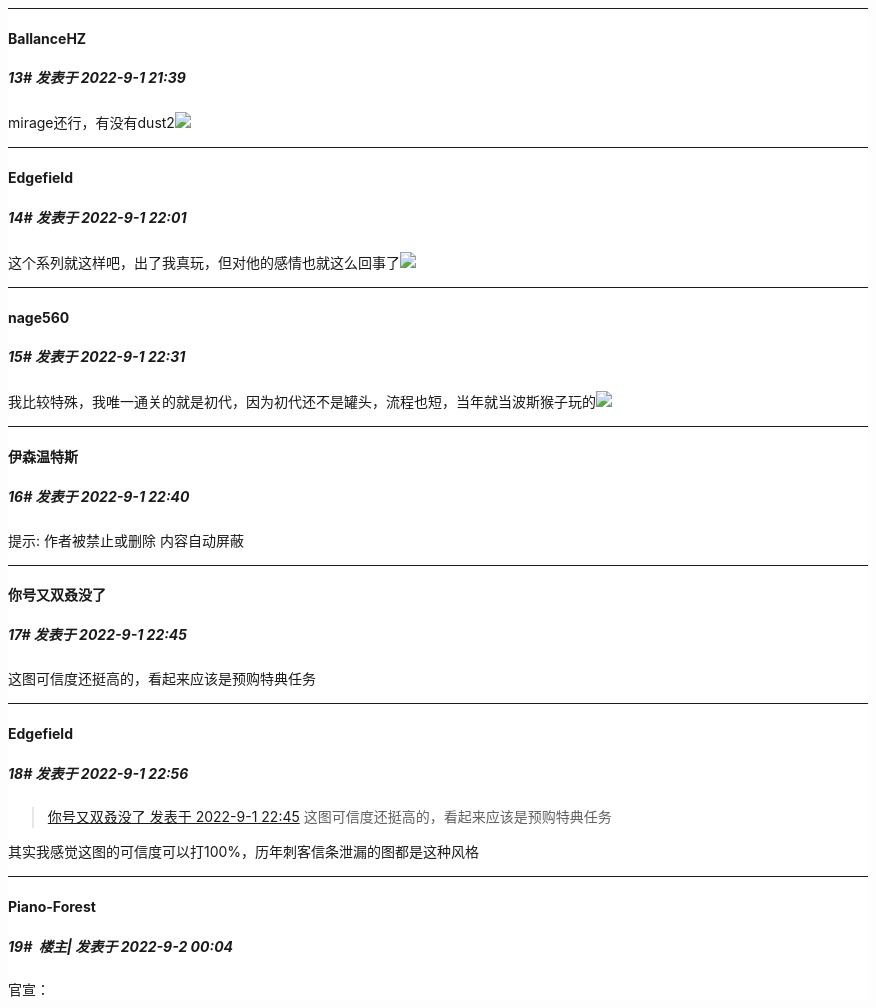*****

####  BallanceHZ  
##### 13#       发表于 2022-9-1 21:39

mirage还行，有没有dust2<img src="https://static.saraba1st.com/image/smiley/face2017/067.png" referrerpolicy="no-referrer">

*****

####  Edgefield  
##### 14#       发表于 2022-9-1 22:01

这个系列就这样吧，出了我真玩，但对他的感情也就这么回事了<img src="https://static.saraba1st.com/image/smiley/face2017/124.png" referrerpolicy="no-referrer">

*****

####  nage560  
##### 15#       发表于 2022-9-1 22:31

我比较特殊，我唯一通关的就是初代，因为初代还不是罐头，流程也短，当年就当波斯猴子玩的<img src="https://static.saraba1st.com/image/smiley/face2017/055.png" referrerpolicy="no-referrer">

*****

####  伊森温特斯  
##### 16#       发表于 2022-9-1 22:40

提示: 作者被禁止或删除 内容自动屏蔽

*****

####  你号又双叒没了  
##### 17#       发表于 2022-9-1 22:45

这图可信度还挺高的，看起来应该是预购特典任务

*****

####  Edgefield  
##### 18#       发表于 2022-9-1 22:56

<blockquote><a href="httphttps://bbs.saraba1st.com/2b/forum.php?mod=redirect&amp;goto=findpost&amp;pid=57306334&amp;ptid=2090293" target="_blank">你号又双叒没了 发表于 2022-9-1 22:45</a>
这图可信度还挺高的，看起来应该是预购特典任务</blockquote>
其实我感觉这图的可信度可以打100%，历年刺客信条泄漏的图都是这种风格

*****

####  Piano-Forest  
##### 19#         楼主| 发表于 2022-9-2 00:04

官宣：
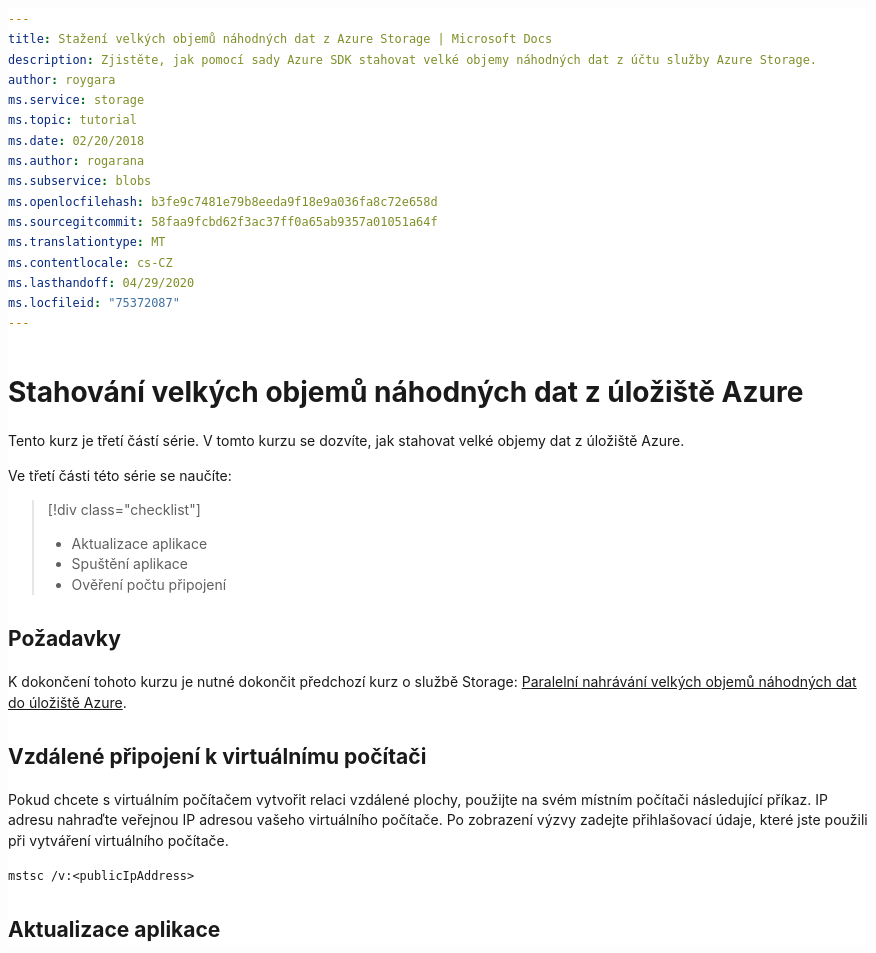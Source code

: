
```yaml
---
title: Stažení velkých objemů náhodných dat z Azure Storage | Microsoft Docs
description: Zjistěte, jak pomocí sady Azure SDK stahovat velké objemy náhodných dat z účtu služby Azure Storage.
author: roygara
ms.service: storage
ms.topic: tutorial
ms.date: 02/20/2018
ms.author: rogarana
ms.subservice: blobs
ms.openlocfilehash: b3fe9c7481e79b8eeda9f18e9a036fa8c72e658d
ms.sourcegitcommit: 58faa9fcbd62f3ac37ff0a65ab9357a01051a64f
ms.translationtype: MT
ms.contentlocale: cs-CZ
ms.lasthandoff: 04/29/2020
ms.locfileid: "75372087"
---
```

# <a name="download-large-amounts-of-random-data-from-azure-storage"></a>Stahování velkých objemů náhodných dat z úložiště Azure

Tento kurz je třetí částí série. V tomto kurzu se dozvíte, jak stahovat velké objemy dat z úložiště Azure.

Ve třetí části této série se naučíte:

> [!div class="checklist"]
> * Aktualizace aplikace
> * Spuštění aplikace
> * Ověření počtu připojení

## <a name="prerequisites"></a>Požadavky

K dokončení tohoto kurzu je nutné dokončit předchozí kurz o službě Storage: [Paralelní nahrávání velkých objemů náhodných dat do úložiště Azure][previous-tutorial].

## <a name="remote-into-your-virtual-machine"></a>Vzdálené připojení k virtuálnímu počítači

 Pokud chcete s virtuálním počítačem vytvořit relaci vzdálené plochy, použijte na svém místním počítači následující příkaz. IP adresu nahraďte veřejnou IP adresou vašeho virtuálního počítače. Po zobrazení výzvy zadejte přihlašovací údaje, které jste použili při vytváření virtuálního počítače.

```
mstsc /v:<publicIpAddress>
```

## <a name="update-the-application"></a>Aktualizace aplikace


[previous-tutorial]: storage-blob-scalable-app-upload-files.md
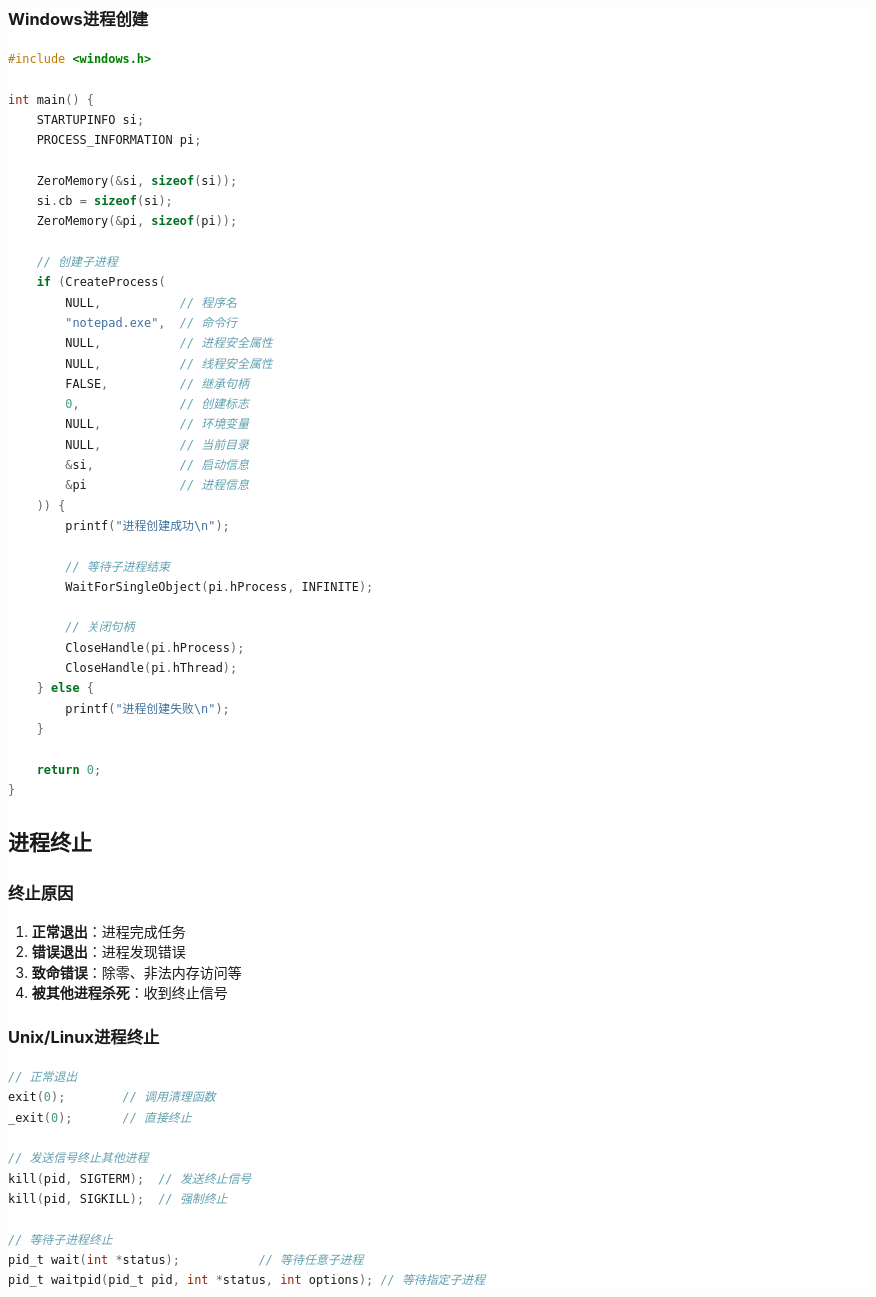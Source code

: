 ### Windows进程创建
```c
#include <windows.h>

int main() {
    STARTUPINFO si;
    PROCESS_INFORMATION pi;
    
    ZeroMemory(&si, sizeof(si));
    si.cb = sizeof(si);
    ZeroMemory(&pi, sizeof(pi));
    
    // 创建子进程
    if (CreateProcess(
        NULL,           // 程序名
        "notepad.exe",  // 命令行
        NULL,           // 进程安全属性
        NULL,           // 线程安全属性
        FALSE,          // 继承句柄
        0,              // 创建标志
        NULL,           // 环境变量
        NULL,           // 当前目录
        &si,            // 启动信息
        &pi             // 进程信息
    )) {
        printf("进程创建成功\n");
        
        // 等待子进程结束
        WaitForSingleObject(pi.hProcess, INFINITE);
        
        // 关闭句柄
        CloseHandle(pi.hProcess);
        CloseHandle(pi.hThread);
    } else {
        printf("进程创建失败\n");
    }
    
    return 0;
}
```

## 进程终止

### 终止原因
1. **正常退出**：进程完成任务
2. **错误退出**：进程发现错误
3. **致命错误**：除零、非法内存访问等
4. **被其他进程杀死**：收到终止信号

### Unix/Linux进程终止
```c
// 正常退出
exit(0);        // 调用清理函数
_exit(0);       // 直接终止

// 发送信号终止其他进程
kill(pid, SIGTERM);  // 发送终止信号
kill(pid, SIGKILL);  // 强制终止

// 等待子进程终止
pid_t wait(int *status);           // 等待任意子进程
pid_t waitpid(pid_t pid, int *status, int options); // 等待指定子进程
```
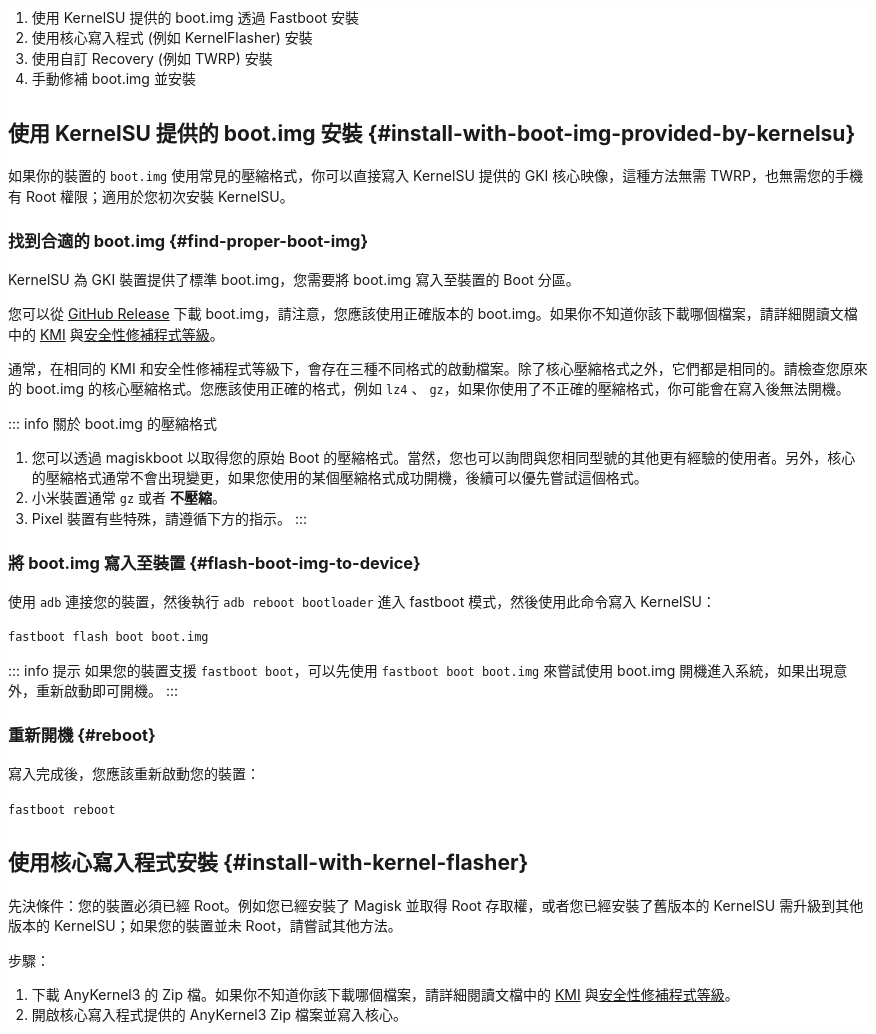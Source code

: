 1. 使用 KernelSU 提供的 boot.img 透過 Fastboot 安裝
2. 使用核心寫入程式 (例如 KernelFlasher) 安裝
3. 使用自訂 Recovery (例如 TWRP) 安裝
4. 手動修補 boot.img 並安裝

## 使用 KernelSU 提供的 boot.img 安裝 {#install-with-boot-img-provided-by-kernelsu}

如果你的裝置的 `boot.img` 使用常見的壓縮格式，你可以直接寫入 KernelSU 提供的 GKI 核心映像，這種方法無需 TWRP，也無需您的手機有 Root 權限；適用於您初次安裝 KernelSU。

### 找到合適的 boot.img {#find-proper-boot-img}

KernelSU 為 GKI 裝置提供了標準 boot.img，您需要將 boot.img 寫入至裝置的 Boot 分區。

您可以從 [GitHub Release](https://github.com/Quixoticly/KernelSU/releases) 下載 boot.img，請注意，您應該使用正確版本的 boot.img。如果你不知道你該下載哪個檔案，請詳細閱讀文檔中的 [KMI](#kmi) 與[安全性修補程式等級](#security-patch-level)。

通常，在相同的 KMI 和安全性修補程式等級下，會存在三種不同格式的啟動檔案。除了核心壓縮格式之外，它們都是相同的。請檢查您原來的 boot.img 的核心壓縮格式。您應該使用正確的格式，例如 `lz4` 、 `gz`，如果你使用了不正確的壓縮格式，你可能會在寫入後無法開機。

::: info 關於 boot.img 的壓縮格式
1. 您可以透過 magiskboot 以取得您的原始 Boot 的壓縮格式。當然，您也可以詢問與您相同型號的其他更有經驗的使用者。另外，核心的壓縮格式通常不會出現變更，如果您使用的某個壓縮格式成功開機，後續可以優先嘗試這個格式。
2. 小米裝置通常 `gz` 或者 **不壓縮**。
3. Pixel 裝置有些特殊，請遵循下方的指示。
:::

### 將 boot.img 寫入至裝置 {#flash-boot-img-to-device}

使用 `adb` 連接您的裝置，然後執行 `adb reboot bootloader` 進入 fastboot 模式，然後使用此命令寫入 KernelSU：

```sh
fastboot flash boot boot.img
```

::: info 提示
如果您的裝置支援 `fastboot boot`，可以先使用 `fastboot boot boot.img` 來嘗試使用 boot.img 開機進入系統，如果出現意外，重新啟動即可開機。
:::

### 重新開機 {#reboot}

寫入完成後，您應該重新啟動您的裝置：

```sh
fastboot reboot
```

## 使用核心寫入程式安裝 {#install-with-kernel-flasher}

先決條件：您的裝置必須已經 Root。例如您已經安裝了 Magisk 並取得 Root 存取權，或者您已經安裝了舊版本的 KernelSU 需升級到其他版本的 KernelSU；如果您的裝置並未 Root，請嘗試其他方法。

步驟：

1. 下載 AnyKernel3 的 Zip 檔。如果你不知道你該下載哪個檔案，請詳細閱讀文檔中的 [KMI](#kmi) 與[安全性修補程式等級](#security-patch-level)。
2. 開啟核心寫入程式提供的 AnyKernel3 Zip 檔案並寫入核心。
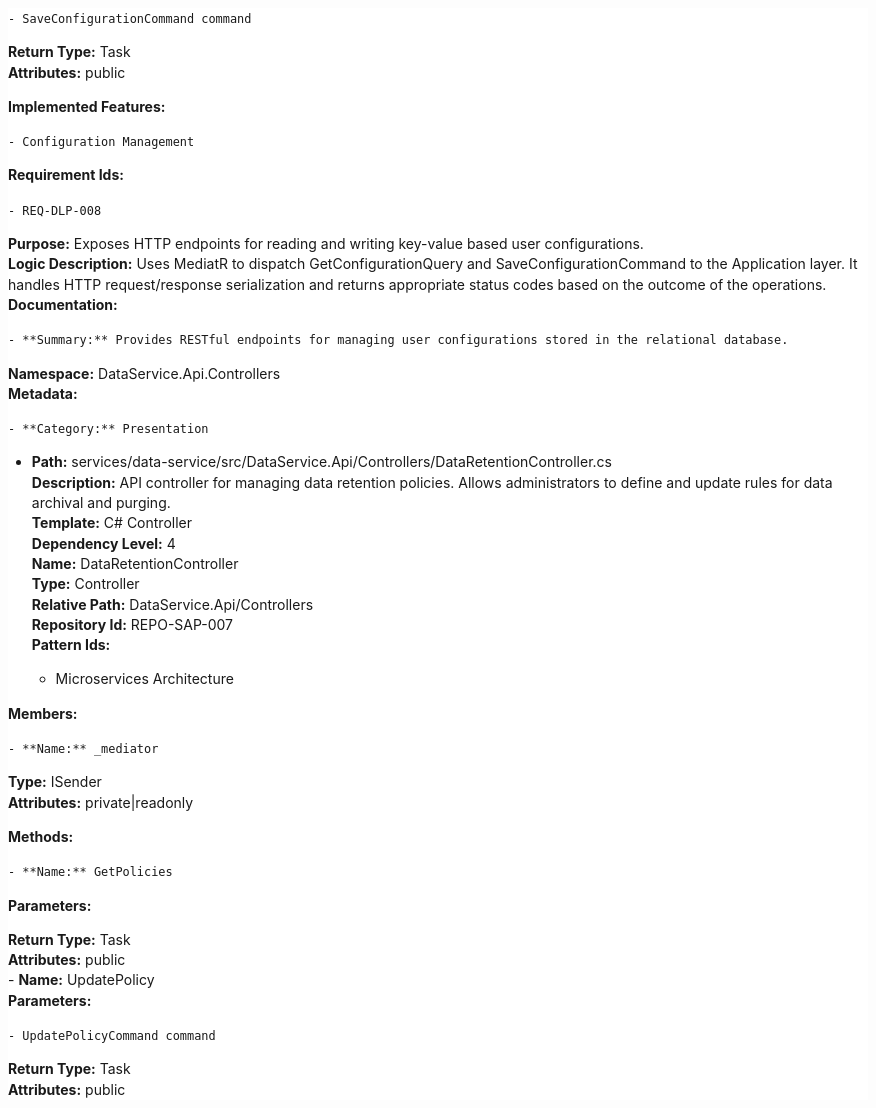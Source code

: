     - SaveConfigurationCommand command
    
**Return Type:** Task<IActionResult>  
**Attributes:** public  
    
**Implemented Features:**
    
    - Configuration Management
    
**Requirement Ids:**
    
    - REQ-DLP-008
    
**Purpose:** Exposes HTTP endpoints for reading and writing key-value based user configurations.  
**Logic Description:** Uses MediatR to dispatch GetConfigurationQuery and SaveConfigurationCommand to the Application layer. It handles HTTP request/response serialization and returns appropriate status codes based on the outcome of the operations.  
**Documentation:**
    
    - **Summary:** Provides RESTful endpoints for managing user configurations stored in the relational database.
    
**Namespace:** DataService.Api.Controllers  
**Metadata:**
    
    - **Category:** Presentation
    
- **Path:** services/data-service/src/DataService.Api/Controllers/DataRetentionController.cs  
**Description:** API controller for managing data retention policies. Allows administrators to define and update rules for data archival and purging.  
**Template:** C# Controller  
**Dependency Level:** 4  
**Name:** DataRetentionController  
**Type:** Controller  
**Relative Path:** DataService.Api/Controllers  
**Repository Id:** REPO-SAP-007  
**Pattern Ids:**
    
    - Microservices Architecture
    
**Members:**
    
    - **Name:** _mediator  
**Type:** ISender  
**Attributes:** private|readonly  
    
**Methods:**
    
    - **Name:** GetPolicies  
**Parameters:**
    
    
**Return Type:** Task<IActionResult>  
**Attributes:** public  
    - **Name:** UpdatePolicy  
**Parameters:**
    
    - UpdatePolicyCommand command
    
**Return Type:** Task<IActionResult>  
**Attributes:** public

Your goal »
Using the entries above, give back exactly the line containing "Ve třetí části", the line containing "k virtuálnímu počítači", and every line between them, and nothing else.

Your solution »
Ve třetí části této série se naučíte:

> [!div class="checklist"]
> * Aktualizace aplikace
> * Spuštění aplikace
> * Ověření počtu připojení

## <a name="prerequisites"></a>Požadavky

K dokončení tohoto kurzu je nutné dokončit předchozí kurz o službě Storage: [Paralelní nahrávání velkých objemů náhodných dat do úložiště Azure][previous-tutorial].

## <a name="remote-into-your-virtual-machine"></a>Vzdálené připojení k virtuálnímu počítači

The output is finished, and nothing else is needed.